Required action: Instruction for the data below: set down exactly the lines from the line with "## 2. Branching" to the line with "- **Team Service**: http://localhost:8082", inclusive, and no others.

(Saved entries)
-------------------------

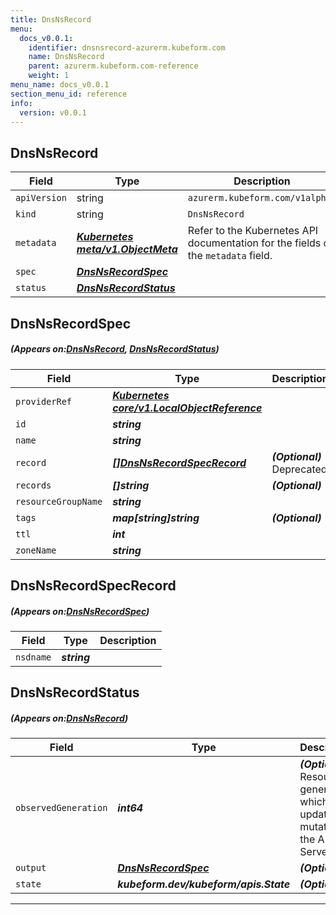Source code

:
 ```yaml
---
title: DnsNsRecord
menu:
  docs_v0.0.1:
    identifier: dnsnsrecord-azurerm.kubeform.com
    name: DnsNsRecord
    parent: azurerm.kubeform.com-reference
    weight: 1
menu_name: docs_v0.0.1
section_menu_id: reference
info:
  version: v0.0.1
---
```


## DnsNsRecord
| Field | Type | Description |
| ------ | ----- | ----------- |
| `apiVersion` | string | `azurerm.kubeform.com/v1alpha1` |
|    `kind` | string | `DnsNsRecord` |
| `metadata` | ***[Kubernetes meta/v1.ObjectMeta](https://kubernetes.io/docs/reference/generated/kubernetes-api/v1.13/#objectmeta-v1-meta)***|Refer to the Kubernetes API documentation for the fields of the `metadata` field.|
| `spec` | ***[DnsNsRecordSpec](#DnsNsRecordSpec)***||
| `status` | ***[DnsNsRecordStatus](#DnsNsRecordStatus)***||
## DnsNsRecordSpec
##### (Appears on:[DnsNsRecord](#DnsNsRecord), [DnsNsRecordStatus](#DnsNsRecordStatus))
| Field | Type | Description |
| ------ | ----- | ----------- |
| `providerRef` | ***[Kubernetes core/v1.LocalObjectReference](https://kubernetes.io/docs/reference/generated/kubernetes-api/v1.13/#localobjectreference-v1-core)***||
| `id` | ***string***||
| `name` | ***string***||
| `record` | ***[[]DnsNsRecordSpecRecord](#DnsNsRecordSpecRecord)***| ***(Optional)*** Deprecated|
| `records` | ***[]string***| ***(Optional)*** |
| `resourceGroupName` | ***string***||
| `tags` | ***map[string]string***| ***(Optional)*** |
| `ttl` | ***int***||
| `zoneName` | ***string***||
## DnsNsRecordSpecRecord
##### (Appears on:[DnsNsRecordSpec](#DnsNsRecordSpec))
| Field | Type | Description |
| ------ | ----- | ----------- |
| `nsdname` | ***string***||
## DnsNsRecordStatus
##### (Appears on:[DnsNsRecord](#DnsNsRecord))
| Field | Type | Description |
| ------ | ----- | ----------- |
| `observedGeneration` | ***int64***| ***(Optional)*** Resource generation, which is updated on mutation by the API Server.|
| `output` | ***[DnsNsRecordSpec](#DnsNsRecordSpec)***| ***(Optional)*** |
| `state` | ***kubeform.dev/kubeform/apis.State***| ***(Optional)*** |
---
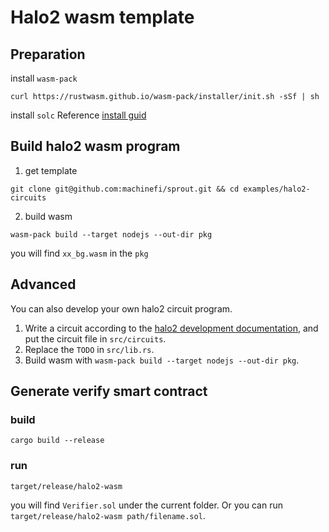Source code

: Halo2 wasm template
==================

## Preparation
install `wasm-pack`
``` shell
curl https://rustwasm.github.io/wasm-pack/installer/init.sh -sSf | sh
```

install `solc`
Reference [install guid](https://docs.soliditylang.org/en/v0.8.9/installing-solidity.html)

## Build halo2 wasm program
1. get template 

``` shell
git clone git@github.com:machinefi/sprout.git && cd examples/halo2-circuits
```

2. build wasm

``` shell
wasm-pack build --target nodejs --out-dir pkg
```

you will find `xx_bg.wasm` in the `pkg` 

## Advanced
You can also develop your own halo2 circuit program.

1. Write a circuit according to the [halo2 development documentation](https://zcash.github.io/halo2/user/simple-example.html), and put the circuit file in `src/circuits`.
2. Replace the `TODO` in `src/lib.rs`.
3. Build wasm with `wasm-pack build --target nodejs --out-dir pkg`.

## Generate verify smart contract

### build 

``` shell
cargo build --release
```

### run 

``` shell
target/release/halo2-wasm
```
you will find `Verifier.sol` under the current folder. Or you can run `target/release/halo2-wasm path/filename.sol`.
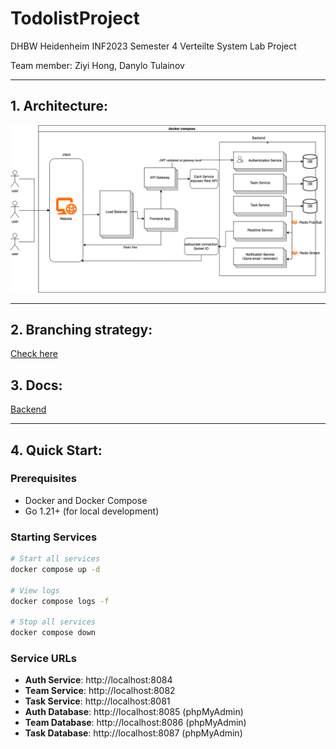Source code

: # TodolistProject
DHBW Heidenheim INF2023 Semester 4 Verteilte System Lab Project

Team member: Ziyi Hong, Danylo Tulainov

---
## 1. Architecture:
![Project architecture diagram](docs/img/architecture_new.png)

---
## 2. Branching strategy: 
[Check here](docs/branching.md)

## 3. Docs:
[Backend](docs/README.md)

---
## 4. Quick Start:

### Prerequisites
- Docker and Docker Compose
- Go 1.21+ (for local development)

### Starting Services
```bash
# Start all services
docker compose up -d

# View logs
docker compose logs -f

# Stop all services
docker compose down
```

### Service URLs
- **Auth Service**: http://localhost:8084
- **Team Service**: http://localhost:8082  
- **Task Service**: http://localhost:8081
- **Auth Database**: http://localhost:8085 (phpMyAdmin)
- **Team Database**: http://localhost:8086 (phpMyAdmin)
- **Task Database**: http://localhost:8087 (phpMyAdmin)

-------------------------

The answer:
## 2. Branching strategy: 
[Check here](docs/branching.md)

## 3. Docs:
[Backend](docs/README.md)

---
## 4. Quick Start:

### Prerequisites
- Docker and Docker Compose
- Go 1.21+ (for local development)

### Starting Services
```bash
# Start all services
docker compose up -d

# View logs
docker compose logs -f

# Stop all services
docker compose down
```

### Service URLs
- **Auth Service**: http://localhost:8084
- **Team Service**: http://localhost:8082  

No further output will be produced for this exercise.